The Logic of Subtractives, or, Barely anyone tried almost as hard as me
Christopher Baron
September 2022
 

This dissertation is about the meaning and distribution of the modifiers "almost" and "barely." We advocate for an analysis in which they are, across their uses, modifiers of quantifiers, encoding set subtraction; "barely", but not "almost", additionally contributes negation. Both modifiers remove elements from the arguments of quantifiers that they modify, and require exhaustification for their licensing as modifiers. We start with subtractive modified quantificational determiners, like "almost every" and "barely any." We then push this analysis further, showing it very naturally extends to degree constructions like comparatives and equatives, and captures the facts better other options. This extension also provides an argument for the idea that all natural language scales are dense. Numeral constructions like "almost one hundred" and "barely one hundred" appear to complicate the idea that "almost" and "barely" are in complementary distribution, but we argue this shows us there's more than meets the eye in such constructions. We offer a theory of numeral constructions that captures the overlapping distribution.
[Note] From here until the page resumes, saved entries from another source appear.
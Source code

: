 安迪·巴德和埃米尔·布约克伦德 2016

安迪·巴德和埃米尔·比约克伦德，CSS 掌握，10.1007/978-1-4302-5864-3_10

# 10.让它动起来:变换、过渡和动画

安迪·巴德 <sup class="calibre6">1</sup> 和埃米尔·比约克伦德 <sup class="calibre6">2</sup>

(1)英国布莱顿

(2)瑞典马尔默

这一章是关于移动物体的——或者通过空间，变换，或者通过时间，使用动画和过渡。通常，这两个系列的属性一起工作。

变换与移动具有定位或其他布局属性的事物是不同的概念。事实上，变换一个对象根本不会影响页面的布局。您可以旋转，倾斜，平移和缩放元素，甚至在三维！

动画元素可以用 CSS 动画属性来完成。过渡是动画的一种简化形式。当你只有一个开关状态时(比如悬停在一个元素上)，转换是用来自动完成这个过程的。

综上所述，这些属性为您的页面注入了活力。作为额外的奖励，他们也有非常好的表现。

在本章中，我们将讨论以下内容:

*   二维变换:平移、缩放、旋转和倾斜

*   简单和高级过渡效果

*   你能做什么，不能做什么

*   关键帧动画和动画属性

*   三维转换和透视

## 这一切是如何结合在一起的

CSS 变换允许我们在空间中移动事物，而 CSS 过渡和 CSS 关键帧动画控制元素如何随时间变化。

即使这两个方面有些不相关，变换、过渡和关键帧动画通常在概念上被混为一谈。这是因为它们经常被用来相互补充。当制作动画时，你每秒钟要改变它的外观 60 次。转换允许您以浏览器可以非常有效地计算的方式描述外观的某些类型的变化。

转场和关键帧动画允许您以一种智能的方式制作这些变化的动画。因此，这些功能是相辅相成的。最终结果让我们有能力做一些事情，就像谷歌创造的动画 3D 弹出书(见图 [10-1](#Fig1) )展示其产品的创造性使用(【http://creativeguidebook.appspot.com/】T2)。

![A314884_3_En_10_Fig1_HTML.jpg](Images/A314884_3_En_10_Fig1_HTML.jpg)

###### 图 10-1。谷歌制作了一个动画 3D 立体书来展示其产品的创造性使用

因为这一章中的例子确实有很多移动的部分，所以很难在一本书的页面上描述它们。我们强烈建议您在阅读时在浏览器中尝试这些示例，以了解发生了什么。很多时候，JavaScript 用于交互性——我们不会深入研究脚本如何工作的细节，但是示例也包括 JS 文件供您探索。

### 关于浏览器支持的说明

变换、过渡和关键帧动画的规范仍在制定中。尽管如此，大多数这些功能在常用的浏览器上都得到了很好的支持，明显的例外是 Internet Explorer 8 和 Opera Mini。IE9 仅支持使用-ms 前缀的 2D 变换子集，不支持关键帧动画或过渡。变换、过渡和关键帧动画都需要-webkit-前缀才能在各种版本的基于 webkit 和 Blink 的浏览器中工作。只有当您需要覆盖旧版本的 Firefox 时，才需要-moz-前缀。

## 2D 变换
Finally, we suggest that subtractives are evidence in favor of a view of exhaustification in which the contribution of the latter is presuppositional, rather than truth conditional.
Format: [ pdf ]
Reference: lingbuzz/006813
(please use that when you cite this article)
Published in: Massachusetts Institute of Technology
keywords: exceptives, exhaustification, almost, barely, quantifiers, degrees, numerals, semantics
previous versions: v1 [September 2022]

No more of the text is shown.